Dr. Ranen Omer-Sherman is the author of Imagining the Kibbutz: Visions of Utopia in Literature and Film (2015, Penn State University Press), Israel in Exile: Jewish Writing and the Desert (2006, University of Illinois Press), and Diaspora and Zionism in Jewish American Literature (2002, Brandeis University Press), as well as the editor of The Jewish Graphic Novel: Critical Approaches.

In his teaching and scholarship, Ranen Omer-Sherman, Ph.D., specializes in Israeli literature and film as well as Jewish literature of the diaspora.

Special areas of interest include the Jewish graphic novel, coming-of-age narratives, Holocaust memoir, fiction, and poetry, representations of war in contemporary Israeli arts and culture, and Israeli and Palestinian representations of “the other” in art and film. Dr. Omer-Sherman is the Jewish Heritage Fund for Excellence Chair of Judaic Studies at the University of Louisville.

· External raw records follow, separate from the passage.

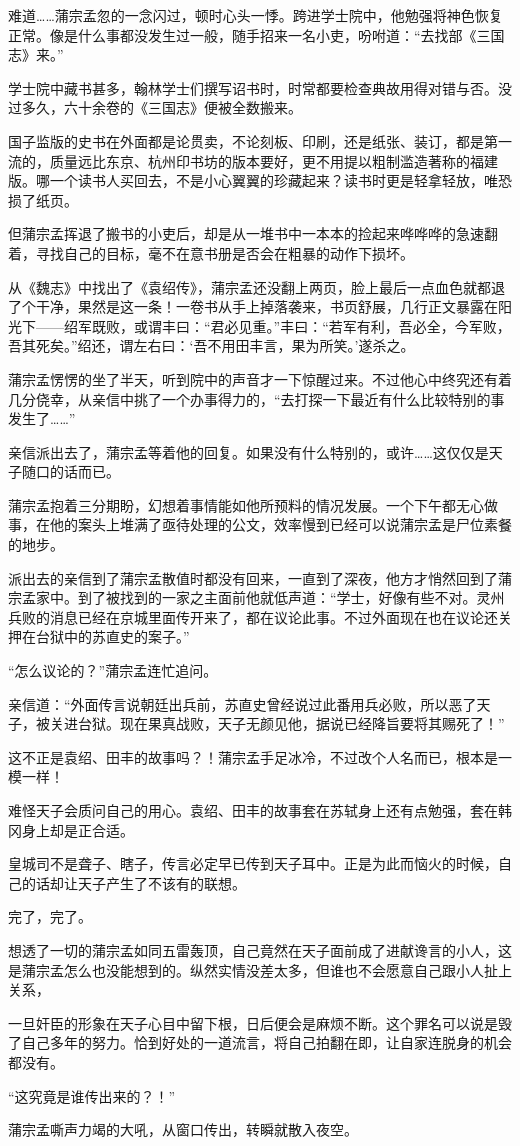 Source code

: 难道……蒲宗孟忽的一念闪过，顿时心头一悸。跨进学士院中，他勉强将神色恢复正常。像是什么事都没发生过一般，随手招来一名小吏，吩咐道：“去找部《三国志》来。”

学士院中藏书甚多，翰林学士们撰写诏书时，时常都要检查典故用得对错与否。没过多久，六十余卷的《三国志》便被全数搬来。

国子监版的史书在外面都是论贯卖，不论刻板、印刷，还是纸张、装订，都是第一流的，质量远比东京、杭州印书坊的版本要好，更不用提以粗制滥造著称的福建版。哪一个读书人买回去，不是小心翼翼的珍藏起来？读书时更是轻拿轻放，唯恐损了纸页。

但蒲宗孟挥退了搬书的小吏后，却是从一堆书中一本本的捡起来哗哗哗的急速翻着，寻找自己的目标，毫不在意书册是否会在粗暴的动作下损坏。

从《魏志》中找出了《袁绍传》，蒲宗孟还没翻上两页，脸上最后一点血色就都退了个干净，果然是这一条！一卷书从手上掉落袭来，书页舒展，几行正文暴露在阳光下——绍军既败，或谓丰曰：“君必见重。”丰曰：“若军有利，吾必全，今军败，吾其死矣。”绍还，谓左右曰：‘吾不用田丰言，果为所笑。’遂杀之。

蒲宗孟愣愣的坐了半天，听到院中的声音才一下惊醒过来。不过他心中终究还有着几分侥幸，从亲信中挑了一个办事得力的，“去打探一下最近有什么比较特别的事发生了……”

亲信派出去了，蒲宗孟等着他的回复。如果没有什么特别的，或许……这仅仅是天子随口的话而已。

蒲宗孟抱着三分期盼，幻想着事情能如他所预料的情况发展。一个下午都无心做事，在他的案头上堆满了亟待处理的公文，效率慢到已经可以说蒲宗孟是尸位素餐的地步。

派出去的亲信到了蒲宗孟散值时都没有回来，一直到了深夜，他方才悄然回到了蒲宗孟家中。到了被找到的一家之主面前他就低声道：“学士，好像有些不对。灵州兵败的消息已经在京城里面传开来了，都在议论此事。不过外面现在也在议论还关押在台狱中的苏直史的案子。”

“怎么议论的？”蒲宗孟连忙追问。

亲信道：“外面传言说朝廷出兵前，苏直史曾经说过此番用兵必败，所以恶了天子，被关进台狱。现在果真战败，天子无颜见他，据说已经降旨要将其赐死了！”

这不正是袁绍、田丰的故事吗？！蒲宗孟手足冰冷，不过改个人名而已，根本是一模一样！

难怪天子会质问自己的用心。袁绍、田丰的故事套在苏轼身上还有点勉强，套在韩冈身上却是正合适。

皇城司不是聋子、瞎子，传言必定早已传到天子耳中。正是为此而恼火的时候，自己的话却让天子产生了不该有的联想。

完了，完了。

想透了一切的蒲宗孟如同五雷轰顶，自己竟然在天子面前成了进献谗言的小人，这是蒲宗孟怎么也没能想到的。纵然实情没差太多，但谁也不会愿意自己跟小人扯上关系，

一旦奸臣的形象在天子心目中留下根，日后便会是麻烦不断。这个罪名可以说是毁了自己多年的努力。恰到好处的一道流言，将自己拍翻在即，让自家连脱身的机会都没有。

“这究竟是谁传出来的？！”

蒲宗孟嘶声力竭的大吼，从窗口传出，转瞬就散入夜空。

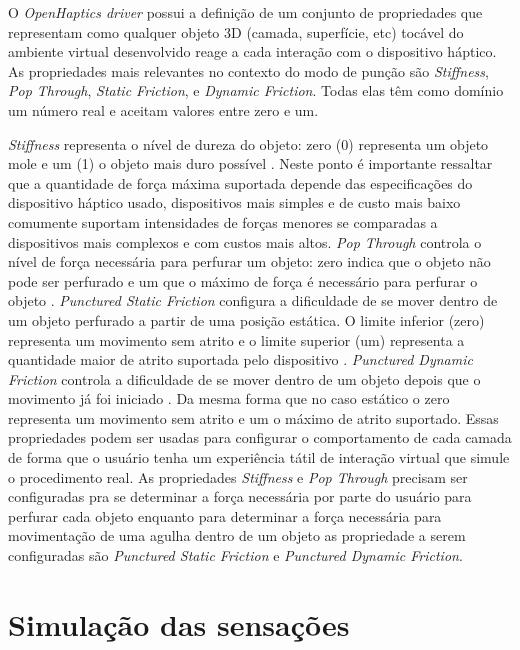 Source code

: O \textit{OpenHaptics driver} possui a definição de um conjunto de propriedades que representam como qualquer objeto 3D (camada, superfície, etc) tocável do ambiente virtual desenvolvido reage a cada interação com o dispositivo háptico. As propriedades mais relevantes no contexto do modo de punção são \textit{Stiffness}, \textit{Pop Through}, \textit{Static Friction}, e \textit{Dynamic Friction}. Todas elas têm como domínio um número real e aceitam valores entre zero e um. 

\textit{Stiffness} representa o nível de dureza do objeto: zero (0) representa um objeto mole e um (1) o objeto mais duro possível \cite{3DSystemsTouch2018}. Neste ponto é importante ressaltar que a quantidade de força máxima suportada depende das especificações do dispositivo háptico usado, dispositivos mais simples e de custo mais baixo comumente suportam intensidades de forças menores se comparadas a dispositivos mais complexos e com custos mais altos. \textit{Pop Through} controla o nível de força necessária para perfurar um objeto: zero indica que o objeto não pode ser perfurado e um que o máximo de força é necessário para perfurar o objeto \cite{3DSystemsTouch2018}. \textit{Punctured Static Friction} configura a dificuldade de se mover dentro de um objeto perfurado a partir de uma posição estática. O limite inferior (zero) representa um movimento sem atrito e o limite superior (um) representa a quantidade maior de atrito suportada pelo dispositivo \cite{3DSystemsTouch2018}. \textit{Punctured Dynamic Friction} controla a dificuldade de se mover dentro de um objeto depois que o movimento já foi iniciado \cite{3DSystemsTouch2018}. Da mesma forma que no caso estático o zero representa um movimento sem atrito e um o máximo de atrito suportado. Essas propriedades podem ser usadas para configurar o comportamento de cada camada de forma que o usuário tenha um experiência tátil de interação virtual que simule o procedimento real. As propriedades \textit{Stiffness} e \textit{Pop Through} precisam ser configuradas pra se determinar a força necessária por parte do usuário para perfurar cada objeto enquanto para determinar a força necessária para movimentação de uma agulha dentro de um objeto as propriedade a serem configuradas são \textit{Punctured Static Friction} e \textit{Punctured Dynamic Friction}.

\section{Simulação das sensações}
\label{sec:testeSensacoes}

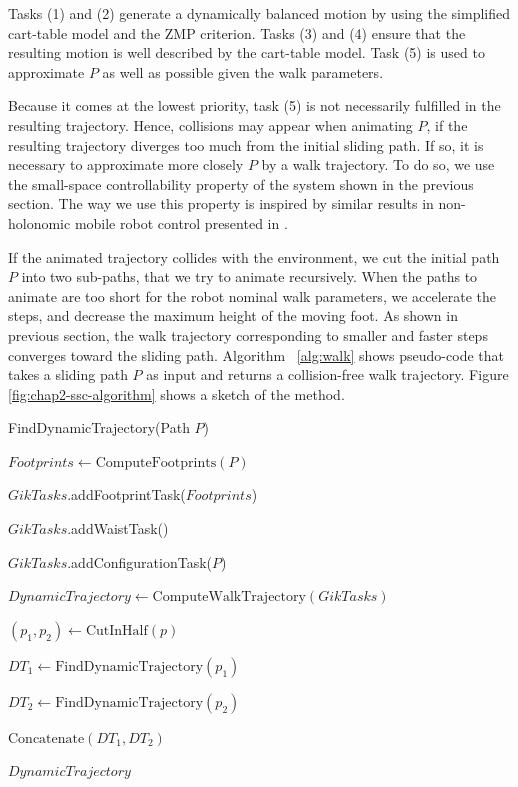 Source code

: Tasks (1) and (2) generate a dynamically balanced motion by using the
simplified cart-table model and the ZMP criterion. Tasks (3) and (4)
ensure that the resulting motion is well described by the cart-table
model. Task (5) is used to approximate $P$ as well as possible given
the walk parameters.

Because it comes at the  lowest priority, task (5) is not necessarily
fulfilled in  the resulting trajectory. Hence,  collisions may appear
when animating $P$, if the resulting trajectory diverges too much from
the initial sliding  path. If so, it is  necessary to approximate more
closely $P$  by a walk  trajectory.  To do  so, we use  the small-space
controllability  property   of  the  system  shown   in  the  previous
section. The way  we use this property is  inspired by similar results
in non-holonomic mobile robot control presented in \cite{taix-94}.

If the animated trajectory collides with the environment, we cut the
initial path $P$ into two sub-paths, that we try to animate
recursively. When the paths to animate are too short for the robot
nominal walk parameters, we accelerate the steps, and decrease the
maximum height of the moving foot. As shown in previous section, the
walk trajectory corresponding to smaller and faster steps converges
toward the sliding path.  Algorithm ~\ref{alg:walk} shows pseudo-code
that takes a sliding path $P$ as input and returns a collision-free
walk trajectory. Figure \ref{fig:chap2-ssc-algorithm} shows a sketch
of the method.

\begin{algorithm}
\caption{FindDynamicTrajectory(Path $P$)}
\label{alg:walk}
\begin{algorithmic}
\STATE $Footprints \leftarrow \text{ComputeFootprints}(P)$

\STATE $GikTasks$.addFootprintTask($Footprints$)

\STATE $GikTasks$.addWaistTask()

\STATE $GikTasks$.addConfigurationTask($P$)

\STATE $DynamicTrajectory \leftarrow
\text{ComputeWalkTrajectory}(GikTasks)$


\STATE $(p_1,p_2) \leftarrow \text{CutInHalf}(p)$

\STATE $DT_1 \leftarrow \text{FindDynamicTrajectory}(p_1)$

\STATE $DT_2 \leftarrow \text{FindDynamicTrajectory}(p_2)$

\RETURN $\text{Concatenate}(DT_1,DT_2)$

\ELSE

\RETURN $DynamicTrajectory$

\ENDIF
\end{algorithmic}
\end{algorithm}

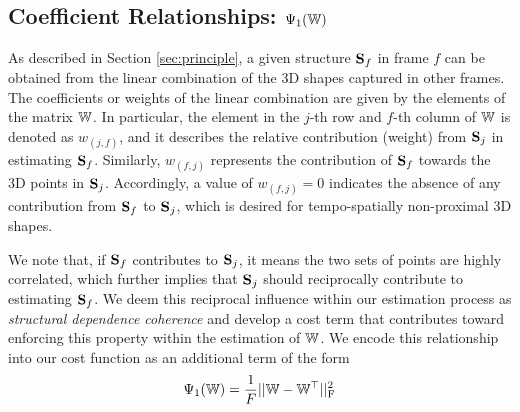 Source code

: \subsection{Coefficient Relationships: \texorpdfstring{$\Psi_1(\mathbb W)$}{psiallT}}
As described in Section \ref{sec:principle}, a given structure $\mathbf S_f$ in frame $f$ can be obtained from the linear combination of the 3D shapes captured in other frames. The coefficients or weights of the linear combination are given by the elements of the matrix $\mathbb W$. In particular, the element in the $j$-th row and $f$-th column  of $\mathbb W$ is denoted as $w_{(j,f)}$, and it describes the relative contribution (weight) from $\mathbf S_{j}$ in estimating $\mathbf S_{f}$.
Similarly, $w_{(f,j)}$ represents the contribution of $\mathbf S_{f}$ towards the 3D points in $\mathbf S_{j}$.
Accordingly, a value of $w_{(f,j)}=0$ indicates the absence of any contribution from $\mathbf S_{f}$ to $\mathbf S_{j}$, which is desired for tempo-spatially non-proximal 3D shapes.

We note that, if $\mathbf S_{f}$ contributes to $\mathbf S_{j}$, it means the two sets of points are highly correlated, which
further implies that  $\mathbf S_{j}$ should reciprocally contribute to estimating $\mathbf S_{f}$.
We deem this reciprocal influence within our estimation process as {\em structural dependence coherence} and develop a cost term that
contributes toward enforcing this property within the estimation of $\mathbb W$.
We encode this relationship into our cost function as an additional term of the form %
\begin{equation}
\Psi_1(\mathbb W) = \frac{1}{F} ||\mathbb W-\mathbb W^\top||_\text{F}^2
\end{equation}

At age 17, Omer-Sherman moved from his native California to Israel, where he served in the Israeli military, worked as a desert guide in the Negev and Sinai, and helped found a kibbutz. After 13 years, he returned to the United States to attend college and graduate school. He earned his Ph.D. in English from the University of Notre Dame. After two years as assistant professor at Saint Louis University in Madrid, Spain, he subsequently taught at the University of Miami for thirteen years where he was promoted to full professor of English in 2009. He joined the faculty of U of L in 2014.